All We Have Is Each Other, Robb Johnson's Blog

Let the Tescos Workers Sort it— By Robb Johnson

By Robb Johnson
April 2nd, 2020

We’ve just come back from doing the weekly boring essentials shopping. We’re lucky, because there’s the International Food Stores a three minute walk away, where I found an industrial size tin of chick peas the other day, which generally keeps us going if necessary on a day to day basis, but once a week we get a bit more adventurous. We got the vegan cheese, the vegan imitation Polish sausages & some remaindered quality bread from the local Bohemian health food shop, but most of the basics from the local big Tescos. Usually I try to avoid Tescos, & as a massive corporation with a dodgy track record, I usually don’t have much good to say about them, but as wandering about in & out of various small shops is probably not a good idea at the moment (& Abdullah’s has closed for a fortnite anyway), once a week we drive to the supermarket. These days the car park is unusually empty. You don’t have to spend ten minutes trying to find a parking space (another good reason for avoiding shopping at Tescos under normal circumstances) and – another surprise – Tescos aren’t charging you to park in their car park either. Instead, the Tesco workers have set up what looks at first sight like a maze, makeshift barriers that guide punters from the car park to the periphery where you queue at suitable social distances marked out by yellow & black tape on the pavement. There are workers helping you out by telling you where to go, where to wait & when it’s okay to enter the shop. You could also clean the handles of your trolley or basket on the way in too.

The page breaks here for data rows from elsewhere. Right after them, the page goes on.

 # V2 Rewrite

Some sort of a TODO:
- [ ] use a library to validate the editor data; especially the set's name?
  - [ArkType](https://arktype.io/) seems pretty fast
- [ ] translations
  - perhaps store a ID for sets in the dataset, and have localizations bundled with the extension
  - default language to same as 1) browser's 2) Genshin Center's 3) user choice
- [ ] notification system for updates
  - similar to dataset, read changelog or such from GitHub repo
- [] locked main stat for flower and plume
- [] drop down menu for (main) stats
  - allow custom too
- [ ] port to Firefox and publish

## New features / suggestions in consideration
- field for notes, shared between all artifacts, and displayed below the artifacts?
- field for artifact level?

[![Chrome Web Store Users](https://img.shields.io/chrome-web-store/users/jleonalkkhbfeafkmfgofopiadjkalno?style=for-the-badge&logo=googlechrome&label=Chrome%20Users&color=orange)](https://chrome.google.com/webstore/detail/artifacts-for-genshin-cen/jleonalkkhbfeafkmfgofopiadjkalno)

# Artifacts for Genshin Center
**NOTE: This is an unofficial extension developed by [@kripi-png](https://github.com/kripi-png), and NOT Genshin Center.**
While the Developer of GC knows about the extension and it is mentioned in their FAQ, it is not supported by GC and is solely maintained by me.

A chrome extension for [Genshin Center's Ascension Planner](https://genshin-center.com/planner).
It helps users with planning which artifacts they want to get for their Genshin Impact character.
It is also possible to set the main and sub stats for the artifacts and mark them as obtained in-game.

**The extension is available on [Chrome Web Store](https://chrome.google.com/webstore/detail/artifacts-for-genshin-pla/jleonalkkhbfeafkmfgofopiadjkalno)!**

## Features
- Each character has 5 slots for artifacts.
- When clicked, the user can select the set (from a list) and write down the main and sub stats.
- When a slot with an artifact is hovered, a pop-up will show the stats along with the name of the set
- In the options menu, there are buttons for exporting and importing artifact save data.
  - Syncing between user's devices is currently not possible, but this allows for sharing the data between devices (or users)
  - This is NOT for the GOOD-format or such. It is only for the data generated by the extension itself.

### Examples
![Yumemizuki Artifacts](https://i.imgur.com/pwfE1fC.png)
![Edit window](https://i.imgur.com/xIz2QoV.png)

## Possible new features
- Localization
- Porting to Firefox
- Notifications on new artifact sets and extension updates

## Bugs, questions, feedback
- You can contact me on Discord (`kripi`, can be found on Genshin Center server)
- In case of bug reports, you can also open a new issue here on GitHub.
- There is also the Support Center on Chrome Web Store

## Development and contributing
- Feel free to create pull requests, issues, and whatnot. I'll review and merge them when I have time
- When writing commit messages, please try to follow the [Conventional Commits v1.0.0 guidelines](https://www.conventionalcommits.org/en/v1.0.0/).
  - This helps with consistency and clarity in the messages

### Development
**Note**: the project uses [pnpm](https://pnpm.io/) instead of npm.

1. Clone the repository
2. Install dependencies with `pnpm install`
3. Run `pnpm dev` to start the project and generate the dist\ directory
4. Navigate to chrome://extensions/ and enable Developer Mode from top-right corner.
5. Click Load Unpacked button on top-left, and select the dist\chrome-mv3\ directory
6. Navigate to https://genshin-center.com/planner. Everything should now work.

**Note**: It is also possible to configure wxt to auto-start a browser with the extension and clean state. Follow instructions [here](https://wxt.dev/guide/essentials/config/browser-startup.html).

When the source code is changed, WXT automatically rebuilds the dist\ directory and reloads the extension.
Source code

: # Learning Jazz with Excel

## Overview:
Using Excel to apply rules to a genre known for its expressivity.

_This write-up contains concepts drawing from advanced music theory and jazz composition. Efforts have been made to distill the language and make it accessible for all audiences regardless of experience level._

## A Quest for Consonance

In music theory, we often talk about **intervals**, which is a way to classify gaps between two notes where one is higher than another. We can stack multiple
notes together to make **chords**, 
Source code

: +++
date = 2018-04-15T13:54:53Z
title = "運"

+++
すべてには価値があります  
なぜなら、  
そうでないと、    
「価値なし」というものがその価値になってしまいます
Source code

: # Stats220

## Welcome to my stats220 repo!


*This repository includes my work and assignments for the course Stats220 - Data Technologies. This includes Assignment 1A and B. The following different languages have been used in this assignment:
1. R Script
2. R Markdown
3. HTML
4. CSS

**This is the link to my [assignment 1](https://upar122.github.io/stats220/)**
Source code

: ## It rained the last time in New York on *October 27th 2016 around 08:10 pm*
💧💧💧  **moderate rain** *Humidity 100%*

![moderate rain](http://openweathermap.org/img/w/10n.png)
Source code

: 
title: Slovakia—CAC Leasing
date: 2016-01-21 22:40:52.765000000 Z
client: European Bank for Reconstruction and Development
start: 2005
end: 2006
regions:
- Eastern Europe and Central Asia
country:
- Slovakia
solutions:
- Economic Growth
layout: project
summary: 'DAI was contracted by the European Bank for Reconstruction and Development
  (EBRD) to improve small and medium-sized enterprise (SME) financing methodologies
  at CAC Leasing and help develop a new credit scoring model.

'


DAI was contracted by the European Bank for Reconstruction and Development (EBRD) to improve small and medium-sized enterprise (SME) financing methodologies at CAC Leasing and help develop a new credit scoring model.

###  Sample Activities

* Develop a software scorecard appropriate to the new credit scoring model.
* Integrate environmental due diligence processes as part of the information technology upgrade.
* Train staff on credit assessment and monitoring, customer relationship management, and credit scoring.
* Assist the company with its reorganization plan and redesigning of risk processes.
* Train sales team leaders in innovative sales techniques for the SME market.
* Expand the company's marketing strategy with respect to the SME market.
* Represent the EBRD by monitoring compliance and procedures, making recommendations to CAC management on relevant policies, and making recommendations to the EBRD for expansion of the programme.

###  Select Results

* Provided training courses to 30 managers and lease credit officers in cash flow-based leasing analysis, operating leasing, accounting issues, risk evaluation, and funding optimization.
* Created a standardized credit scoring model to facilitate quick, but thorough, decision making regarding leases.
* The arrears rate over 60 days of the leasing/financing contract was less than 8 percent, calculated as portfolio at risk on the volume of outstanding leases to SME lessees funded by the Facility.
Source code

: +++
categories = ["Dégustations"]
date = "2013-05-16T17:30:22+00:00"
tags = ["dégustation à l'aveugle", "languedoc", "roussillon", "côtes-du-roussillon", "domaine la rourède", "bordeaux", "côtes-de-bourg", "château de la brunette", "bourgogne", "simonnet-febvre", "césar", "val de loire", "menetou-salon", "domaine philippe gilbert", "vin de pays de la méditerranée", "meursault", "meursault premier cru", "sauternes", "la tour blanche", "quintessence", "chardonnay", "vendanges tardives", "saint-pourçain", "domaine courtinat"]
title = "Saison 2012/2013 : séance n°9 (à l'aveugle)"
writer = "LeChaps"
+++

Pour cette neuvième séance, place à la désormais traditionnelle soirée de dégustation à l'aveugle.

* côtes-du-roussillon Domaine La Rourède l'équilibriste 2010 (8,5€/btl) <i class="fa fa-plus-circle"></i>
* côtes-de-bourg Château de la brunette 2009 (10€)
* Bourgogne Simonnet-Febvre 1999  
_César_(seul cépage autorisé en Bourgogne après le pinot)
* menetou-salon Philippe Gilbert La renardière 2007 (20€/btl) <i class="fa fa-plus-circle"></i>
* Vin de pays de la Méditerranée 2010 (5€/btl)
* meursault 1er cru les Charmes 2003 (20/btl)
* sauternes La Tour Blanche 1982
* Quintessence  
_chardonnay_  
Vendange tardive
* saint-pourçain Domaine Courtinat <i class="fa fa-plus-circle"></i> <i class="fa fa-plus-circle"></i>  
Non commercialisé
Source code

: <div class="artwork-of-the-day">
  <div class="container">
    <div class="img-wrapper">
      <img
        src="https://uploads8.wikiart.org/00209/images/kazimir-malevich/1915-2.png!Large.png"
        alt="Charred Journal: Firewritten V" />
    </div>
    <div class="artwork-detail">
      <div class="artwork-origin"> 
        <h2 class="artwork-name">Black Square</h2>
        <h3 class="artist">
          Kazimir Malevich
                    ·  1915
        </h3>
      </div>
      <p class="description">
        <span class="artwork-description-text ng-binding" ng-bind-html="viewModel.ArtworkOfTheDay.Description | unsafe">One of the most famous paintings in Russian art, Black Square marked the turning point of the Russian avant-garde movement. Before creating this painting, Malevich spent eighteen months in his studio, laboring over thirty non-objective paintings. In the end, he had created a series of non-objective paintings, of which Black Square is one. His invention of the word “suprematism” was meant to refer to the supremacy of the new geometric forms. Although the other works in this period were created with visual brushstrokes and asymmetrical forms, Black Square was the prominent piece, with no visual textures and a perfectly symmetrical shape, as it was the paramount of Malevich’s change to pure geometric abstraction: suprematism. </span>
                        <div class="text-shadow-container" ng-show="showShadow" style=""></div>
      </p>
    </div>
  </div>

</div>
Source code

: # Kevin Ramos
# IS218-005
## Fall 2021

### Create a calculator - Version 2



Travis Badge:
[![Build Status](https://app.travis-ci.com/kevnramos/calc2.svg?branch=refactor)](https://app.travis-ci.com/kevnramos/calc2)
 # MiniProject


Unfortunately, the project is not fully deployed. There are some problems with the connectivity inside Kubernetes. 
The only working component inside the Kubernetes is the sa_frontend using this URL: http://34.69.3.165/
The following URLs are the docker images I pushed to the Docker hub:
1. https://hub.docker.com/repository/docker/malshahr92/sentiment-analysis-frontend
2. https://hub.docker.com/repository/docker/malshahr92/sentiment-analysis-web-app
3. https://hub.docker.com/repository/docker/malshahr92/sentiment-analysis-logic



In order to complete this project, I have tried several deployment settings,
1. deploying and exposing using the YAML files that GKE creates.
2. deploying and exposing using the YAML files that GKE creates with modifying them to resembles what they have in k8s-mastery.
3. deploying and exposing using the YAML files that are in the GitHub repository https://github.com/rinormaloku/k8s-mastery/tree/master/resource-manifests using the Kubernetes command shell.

This week they’d evolved a new system inside the shop where people queue up to pay around the peripheral walls, again with suitably spaced markings on the floor & workers helping you out by guiding you round the store. They’ve also put plastic screens up at the tills to protect the workers there. Our son Hari works at a small Tescos that serves one of Hove’s outlying northwest frontier estates; he said last week he’d heard that screens were being put in place there, & returned from work yesterday saying the store was going to receive 5 visor-like face masks for workers presumably not sheltered by the screens at the tills.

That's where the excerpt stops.